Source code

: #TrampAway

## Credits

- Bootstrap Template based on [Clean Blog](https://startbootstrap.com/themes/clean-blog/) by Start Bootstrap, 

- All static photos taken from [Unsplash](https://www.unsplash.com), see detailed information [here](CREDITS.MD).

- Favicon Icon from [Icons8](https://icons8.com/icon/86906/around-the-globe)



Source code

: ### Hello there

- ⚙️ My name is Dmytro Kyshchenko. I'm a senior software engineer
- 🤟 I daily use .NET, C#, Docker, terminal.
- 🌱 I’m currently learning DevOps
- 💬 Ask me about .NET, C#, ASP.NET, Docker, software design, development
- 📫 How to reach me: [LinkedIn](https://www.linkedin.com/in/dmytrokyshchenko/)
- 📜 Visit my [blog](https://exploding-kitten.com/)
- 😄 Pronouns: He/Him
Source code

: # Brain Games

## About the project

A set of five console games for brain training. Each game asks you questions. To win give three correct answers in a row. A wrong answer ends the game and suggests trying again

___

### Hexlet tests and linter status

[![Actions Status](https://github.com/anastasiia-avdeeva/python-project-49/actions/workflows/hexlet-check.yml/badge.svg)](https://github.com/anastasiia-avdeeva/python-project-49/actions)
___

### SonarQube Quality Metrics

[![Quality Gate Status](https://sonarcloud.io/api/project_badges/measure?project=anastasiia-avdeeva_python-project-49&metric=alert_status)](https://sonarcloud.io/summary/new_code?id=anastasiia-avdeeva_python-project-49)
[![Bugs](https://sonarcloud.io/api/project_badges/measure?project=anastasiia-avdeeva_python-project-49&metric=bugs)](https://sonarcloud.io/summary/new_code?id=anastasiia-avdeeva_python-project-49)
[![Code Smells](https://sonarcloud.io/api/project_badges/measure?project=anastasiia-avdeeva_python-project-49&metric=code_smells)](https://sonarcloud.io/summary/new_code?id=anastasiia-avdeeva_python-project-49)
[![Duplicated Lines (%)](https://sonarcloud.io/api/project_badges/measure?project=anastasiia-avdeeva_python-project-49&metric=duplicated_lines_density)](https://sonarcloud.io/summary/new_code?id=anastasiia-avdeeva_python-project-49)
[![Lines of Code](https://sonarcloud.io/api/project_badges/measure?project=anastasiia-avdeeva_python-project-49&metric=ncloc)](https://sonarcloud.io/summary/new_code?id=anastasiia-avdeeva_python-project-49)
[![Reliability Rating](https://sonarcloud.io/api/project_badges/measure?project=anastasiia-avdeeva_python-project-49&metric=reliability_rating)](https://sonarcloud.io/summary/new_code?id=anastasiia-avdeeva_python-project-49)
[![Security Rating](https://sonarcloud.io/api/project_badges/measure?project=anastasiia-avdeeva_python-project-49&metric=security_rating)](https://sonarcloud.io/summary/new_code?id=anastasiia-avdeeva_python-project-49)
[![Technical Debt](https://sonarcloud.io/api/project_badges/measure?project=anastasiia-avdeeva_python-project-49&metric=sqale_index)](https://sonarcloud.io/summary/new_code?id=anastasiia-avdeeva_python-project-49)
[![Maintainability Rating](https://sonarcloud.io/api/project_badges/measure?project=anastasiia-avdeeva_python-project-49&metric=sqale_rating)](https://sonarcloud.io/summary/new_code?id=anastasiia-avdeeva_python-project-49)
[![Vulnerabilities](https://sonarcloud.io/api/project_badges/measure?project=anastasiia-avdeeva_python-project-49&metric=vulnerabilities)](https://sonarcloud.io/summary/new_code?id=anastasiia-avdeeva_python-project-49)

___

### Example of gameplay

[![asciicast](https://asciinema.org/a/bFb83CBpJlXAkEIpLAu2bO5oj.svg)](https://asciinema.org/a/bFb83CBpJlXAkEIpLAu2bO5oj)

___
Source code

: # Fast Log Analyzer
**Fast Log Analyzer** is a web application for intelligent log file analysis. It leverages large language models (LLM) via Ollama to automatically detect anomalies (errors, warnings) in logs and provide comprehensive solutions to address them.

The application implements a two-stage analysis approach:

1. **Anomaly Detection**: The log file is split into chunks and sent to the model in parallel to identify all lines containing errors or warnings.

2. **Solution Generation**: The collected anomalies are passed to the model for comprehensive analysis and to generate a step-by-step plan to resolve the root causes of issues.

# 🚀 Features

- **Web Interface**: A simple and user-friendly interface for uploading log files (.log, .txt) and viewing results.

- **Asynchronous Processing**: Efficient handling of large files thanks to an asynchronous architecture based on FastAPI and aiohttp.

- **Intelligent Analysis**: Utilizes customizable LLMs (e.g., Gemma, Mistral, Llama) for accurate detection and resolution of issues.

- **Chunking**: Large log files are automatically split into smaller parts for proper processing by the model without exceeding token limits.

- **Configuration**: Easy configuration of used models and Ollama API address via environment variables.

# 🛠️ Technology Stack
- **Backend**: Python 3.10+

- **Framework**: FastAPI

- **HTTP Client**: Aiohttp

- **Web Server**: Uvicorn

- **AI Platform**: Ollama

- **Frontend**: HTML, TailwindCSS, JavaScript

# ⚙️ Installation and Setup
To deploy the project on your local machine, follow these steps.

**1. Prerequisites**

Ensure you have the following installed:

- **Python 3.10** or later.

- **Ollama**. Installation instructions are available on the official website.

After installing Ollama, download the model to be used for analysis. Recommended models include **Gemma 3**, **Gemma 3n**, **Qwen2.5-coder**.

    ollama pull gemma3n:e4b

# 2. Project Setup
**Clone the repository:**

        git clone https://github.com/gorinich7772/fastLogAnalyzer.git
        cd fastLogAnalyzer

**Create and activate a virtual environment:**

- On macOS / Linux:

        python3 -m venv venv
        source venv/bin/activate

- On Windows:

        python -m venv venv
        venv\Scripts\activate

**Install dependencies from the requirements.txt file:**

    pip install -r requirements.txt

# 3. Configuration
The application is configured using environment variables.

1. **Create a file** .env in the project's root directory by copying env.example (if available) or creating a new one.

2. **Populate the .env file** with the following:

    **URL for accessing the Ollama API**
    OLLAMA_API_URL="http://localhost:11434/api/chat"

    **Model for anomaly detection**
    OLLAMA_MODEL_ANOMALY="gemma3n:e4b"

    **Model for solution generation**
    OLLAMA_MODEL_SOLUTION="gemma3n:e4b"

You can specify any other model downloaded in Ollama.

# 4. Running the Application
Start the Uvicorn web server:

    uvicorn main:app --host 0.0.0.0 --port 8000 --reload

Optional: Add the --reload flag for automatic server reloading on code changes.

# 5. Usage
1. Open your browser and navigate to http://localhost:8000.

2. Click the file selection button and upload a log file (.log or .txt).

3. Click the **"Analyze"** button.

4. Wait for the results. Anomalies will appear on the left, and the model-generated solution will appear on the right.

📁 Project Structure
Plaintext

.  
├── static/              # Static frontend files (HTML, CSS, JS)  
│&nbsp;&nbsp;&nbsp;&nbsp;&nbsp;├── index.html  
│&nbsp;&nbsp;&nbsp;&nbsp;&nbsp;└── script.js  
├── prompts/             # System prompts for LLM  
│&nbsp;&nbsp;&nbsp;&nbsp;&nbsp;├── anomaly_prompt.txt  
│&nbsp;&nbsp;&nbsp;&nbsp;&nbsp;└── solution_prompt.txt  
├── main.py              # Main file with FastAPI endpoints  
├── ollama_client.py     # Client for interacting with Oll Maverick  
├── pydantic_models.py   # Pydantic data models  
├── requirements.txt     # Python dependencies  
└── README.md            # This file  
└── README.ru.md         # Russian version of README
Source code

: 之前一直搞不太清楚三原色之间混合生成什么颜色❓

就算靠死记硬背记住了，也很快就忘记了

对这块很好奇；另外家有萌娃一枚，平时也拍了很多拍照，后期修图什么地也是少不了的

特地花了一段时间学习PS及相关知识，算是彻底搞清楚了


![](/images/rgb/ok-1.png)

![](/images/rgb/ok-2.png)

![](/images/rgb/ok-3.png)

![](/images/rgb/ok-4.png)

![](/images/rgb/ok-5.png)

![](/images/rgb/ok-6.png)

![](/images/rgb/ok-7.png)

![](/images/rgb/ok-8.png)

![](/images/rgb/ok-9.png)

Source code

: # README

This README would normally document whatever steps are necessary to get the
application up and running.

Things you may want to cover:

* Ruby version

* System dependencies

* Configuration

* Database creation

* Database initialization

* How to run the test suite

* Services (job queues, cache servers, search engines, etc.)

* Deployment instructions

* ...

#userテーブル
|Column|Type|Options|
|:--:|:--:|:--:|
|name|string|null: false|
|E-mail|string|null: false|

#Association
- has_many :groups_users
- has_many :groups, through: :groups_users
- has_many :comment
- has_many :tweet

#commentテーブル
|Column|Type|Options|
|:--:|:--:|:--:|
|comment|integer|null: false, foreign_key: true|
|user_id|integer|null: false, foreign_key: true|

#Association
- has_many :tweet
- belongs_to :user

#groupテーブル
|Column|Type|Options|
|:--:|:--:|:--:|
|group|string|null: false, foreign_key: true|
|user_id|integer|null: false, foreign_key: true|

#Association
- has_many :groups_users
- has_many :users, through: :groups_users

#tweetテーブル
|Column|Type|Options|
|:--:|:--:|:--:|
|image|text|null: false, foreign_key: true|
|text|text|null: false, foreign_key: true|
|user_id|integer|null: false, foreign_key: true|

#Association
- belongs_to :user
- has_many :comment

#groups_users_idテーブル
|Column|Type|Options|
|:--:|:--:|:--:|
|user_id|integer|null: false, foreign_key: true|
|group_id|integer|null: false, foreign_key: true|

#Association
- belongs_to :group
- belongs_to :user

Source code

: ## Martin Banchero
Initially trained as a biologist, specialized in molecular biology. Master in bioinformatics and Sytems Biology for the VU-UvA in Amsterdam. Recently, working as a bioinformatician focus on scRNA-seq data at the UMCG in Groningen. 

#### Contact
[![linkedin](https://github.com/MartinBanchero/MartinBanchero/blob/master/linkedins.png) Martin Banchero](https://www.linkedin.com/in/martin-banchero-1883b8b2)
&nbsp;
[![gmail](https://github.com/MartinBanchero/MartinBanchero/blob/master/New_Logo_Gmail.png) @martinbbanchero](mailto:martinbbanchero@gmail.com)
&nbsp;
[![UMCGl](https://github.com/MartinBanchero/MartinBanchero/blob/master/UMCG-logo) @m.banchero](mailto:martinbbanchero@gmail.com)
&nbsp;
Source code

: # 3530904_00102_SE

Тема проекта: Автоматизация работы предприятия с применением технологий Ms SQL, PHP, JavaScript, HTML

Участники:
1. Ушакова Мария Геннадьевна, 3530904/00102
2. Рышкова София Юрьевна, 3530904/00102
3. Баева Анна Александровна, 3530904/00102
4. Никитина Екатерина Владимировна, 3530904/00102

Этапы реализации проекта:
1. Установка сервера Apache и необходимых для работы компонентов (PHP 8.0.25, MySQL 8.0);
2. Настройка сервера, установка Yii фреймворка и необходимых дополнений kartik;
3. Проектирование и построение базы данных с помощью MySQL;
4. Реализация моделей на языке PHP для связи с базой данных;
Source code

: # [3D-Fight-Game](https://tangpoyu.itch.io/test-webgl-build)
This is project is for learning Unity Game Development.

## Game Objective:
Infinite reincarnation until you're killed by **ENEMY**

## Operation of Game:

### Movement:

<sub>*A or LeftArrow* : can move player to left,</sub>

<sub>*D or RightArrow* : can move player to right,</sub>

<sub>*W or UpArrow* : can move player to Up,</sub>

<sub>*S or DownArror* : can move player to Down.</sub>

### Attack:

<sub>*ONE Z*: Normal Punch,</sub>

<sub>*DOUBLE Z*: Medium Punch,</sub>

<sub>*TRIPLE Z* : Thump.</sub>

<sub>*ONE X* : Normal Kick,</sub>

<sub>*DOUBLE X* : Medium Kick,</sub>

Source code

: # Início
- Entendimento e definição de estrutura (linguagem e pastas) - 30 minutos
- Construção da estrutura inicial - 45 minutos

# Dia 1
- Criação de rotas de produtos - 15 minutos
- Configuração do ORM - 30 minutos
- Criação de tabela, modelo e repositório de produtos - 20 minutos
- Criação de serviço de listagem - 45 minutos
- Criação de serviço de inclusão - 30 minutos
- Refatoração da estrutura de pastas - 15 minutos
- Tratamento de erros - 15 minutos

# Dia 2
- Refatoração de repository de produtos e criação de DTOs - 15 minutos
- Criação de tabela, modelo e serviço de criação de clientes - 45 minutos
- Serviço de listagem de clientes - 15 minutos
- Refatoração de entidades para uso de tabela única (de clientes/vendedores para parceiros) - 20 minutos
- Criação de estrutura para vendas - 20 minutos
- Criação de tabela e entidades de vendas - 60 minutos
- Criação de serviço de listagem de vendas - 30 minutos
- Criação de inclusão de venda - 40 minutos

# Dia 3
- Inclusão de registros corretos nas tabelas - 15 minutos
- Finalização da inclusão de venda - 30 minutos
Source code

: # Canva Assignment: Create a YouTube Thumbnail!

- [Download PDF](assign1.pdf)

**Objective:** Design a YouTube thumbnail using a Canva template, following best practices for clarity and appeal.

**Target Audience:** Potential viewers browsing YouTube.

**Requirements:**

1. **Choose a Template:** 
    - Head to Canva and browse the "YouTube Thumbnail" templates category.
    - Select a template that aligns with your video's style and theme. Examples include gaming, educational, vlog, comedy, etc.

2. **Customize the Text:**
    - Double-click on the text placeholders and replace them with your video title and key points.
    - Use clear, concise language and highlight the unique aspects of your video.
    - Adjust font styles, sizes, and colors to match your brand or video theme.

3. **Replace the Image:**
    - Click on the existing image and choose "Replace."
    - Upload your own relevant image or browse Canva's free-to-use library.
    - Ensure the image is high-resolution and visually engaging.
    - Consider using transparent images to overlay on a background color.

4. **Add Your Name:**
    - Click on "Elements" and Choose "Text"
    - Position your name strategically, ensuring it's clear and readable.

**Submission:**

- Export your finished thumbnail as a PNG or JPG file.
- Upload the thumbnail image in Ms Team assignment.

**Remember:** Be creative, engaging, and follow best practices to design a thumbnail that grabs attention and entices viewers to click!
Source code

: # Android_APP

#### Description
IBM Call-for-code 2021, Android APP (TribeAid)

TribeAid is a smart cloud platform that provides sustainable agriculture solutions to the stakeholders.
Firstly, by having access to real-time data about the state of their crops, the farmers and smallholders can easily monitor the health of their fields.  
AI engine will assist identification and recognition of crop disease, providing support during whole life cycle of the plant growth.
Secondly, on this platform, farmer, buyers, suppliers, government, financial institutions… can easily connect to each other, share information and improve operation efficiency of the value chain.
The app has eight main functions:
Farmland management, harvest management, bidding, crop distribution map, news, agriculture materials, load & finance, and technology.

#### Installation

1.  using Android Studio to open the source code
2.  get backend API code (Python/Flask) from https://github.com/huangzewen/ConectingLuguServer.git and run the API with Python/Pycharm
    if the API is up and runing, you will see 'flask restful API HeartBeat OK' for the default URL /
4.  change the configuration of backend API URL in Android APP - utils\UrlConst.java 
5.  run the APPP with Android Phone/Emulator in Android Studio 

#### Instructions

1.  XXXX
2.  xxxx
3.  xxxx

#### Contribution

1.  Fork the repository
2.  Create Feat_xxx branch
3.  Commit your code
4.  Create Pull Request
—————
* **Requirement**: Where the string "gmail" turns up in a line of the data above, copy that whole line.

* **Task result**:
[![gmail](https://github.com/MartinBanchero/MartinBanchero/blob/master/New_Logo_Gmail.png) @martinbbanchero](mailto:martinbbanchero@gmail.com)
[![UMCGl](https://github.com/MartinBanchero/MartinBanchero/blob/master/UMCG-logo) @m.banchero](mailto:martinbbanchero@gmail.com)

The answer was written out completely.